■ **TASK INPUT**:

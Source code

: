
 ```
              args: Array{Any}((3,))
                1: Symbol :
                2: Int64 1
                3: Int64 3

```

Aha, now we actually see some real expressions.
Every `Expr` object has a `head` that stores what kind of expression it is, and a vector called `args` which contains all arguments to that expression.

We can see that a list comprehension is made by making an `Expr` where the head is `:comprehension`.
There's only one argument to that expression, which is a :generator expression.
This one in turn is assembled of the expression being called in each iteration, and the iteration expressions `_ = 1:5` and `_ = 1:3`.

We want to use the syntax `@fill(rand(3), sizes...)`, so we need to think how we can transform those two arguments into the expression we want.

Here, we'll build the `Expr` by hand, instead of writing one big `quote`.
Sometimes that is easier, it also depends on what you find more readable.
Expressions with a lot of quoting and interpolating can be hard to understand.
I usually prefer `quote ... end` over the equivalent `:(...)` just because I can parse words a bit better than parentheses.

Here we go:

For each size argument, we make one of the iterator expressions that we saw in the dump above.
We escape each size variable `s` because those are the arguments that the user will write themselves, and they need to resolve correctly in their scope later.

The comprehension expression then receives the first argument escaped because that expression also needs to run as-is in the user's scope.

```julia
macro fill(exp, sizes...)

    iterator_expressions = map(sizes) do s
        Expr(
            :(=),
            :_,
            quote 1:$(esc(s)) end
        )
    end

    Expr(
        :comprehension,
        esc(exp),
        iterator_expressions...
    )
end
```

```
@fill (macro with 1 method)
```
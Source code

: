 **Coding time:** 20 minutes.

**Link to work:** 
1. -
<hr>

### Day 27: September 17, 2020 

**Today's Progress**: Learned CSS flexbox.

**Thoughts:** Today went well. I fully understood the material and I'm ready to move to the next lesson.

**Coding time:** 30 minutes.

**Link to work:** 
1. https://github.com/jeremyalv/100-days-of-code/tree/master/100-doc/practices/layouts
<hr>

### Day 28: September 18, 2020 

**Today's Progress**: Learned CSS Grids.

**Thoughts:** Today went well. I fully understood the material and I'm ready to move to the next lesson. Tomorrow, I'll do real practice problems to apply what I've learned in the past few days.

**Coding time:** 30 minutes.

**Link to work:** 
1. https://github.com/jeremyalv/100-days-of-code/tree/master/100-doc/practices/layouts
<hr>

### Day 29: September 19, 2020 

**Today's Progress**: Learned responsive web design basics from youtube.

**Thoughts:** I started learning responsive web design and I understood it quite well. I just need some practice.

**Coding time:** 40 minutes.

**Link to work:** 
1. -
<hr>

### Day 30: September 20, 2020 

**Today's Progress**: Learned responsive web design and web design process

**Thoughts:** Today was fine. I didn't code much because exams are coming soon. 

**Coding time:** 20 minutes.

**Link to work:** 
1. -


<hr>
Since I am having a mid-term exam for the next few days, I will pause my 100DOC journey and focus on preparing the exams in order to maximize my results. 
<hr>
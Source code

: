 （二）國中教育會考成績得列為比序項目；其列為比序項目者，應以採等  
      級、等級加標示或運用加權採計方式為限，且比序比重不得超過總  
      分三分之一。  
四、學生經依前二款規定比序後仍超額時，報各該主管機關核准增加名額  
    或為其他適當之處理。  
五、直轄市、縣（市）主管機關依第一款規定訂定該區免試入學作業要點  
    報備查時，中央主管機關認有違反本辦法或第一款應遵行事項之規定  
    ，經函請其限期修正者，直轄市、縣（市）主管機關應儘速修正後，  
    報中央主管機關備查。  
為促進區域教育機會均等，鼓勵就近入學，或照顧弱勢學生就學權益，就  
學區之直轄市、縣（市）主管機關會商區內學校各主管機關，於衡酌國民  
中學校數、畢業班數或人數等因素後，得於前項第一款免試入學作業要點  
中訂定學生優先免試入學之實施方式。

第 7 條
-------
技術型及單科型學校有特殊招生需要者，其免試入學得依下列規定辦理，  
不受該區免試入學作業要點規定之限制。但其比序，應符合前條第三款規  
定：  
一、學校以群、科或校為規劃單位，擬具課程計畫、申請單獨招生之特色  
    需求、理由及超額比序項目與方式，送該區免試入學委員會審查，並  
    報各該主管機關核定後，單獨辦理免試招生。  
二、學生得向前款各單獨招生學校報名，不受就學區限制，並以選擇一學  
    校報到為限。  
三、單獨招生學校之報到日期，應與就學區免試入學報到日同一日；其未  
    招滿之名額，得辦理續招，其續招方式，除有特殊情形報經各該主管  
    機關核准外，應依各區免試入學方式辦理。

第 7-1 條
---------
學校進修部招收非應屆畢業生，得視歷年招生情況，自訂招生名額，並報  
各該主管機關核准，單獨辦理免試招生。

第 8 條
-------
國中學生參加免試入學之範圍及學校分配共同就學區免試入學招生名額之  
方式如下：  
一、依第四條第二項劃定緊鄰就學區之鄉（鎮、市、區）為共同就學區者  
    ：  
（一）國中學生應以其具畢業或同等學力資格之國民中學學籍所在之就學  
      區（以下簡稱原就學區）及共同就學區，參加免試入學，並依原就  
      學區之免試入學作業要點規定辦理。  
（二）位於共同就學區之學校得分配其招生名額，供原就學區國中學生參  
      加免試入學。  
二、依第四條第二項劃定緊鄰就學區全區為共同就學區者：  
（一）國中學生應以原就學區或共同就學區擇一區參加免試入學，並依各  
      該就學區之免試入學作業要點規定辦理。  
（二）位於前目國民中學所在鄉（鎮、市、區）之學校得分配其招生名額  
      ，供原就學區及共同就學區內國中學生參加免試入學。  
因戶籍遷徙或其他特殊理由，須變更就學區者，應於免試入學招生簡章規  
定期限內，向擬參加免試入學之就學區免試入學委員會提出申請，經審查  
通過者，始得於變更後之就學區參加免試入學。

■ **REQUIRED ACTION**:
Line count for the string "with": state how many lines in the data contain it, and output nothing else.

■ **RESPONSE AREA**:
2